■ Task objective:
Where does the string "footnotesize" occur in the records below? Copy every line that holds it.

(Beginning of Provided data)

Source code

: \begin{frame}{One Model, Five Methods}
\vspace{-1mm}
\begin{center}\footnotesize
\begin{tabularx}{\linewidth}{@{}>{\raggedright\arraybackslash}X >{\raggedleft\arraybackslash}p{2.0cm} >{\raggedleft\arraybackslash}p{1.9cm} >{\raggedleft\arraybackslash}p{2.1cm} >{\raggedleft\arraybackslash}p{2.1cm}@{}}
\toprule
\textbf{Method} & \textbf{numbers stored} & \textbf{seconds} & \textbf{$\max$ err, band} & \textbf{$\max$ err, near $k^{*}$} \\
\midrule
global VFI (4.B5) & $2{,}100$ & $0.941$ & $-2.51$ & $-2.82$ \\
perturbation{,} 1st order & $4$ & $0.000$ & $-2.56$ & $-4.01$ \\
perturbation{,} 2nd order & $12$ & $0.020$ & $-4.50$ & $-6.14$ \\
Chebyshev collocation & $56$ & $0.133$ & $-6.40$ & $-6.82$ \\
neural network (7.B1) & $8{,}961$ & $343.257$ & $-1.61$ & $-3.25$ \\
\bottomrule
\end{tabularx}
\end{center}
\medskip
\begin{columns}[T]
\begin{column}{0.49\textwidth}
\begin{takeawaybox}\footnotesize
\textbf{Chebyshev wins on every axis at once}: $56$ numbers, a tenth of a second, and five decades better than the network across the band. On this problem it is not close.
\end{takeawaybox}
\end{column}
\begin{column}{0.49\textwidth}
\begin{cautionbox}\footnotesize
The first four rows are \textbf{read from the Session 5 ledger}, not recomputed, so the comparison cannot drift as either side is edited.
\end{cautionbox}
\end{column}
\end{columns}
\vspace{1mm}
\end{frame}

(End of Provided data)

■ Written answer:
\begin{center}\footnotesize
\begin{takeawaybox}\footnotesize
\begin{cautionbox}\footnotesize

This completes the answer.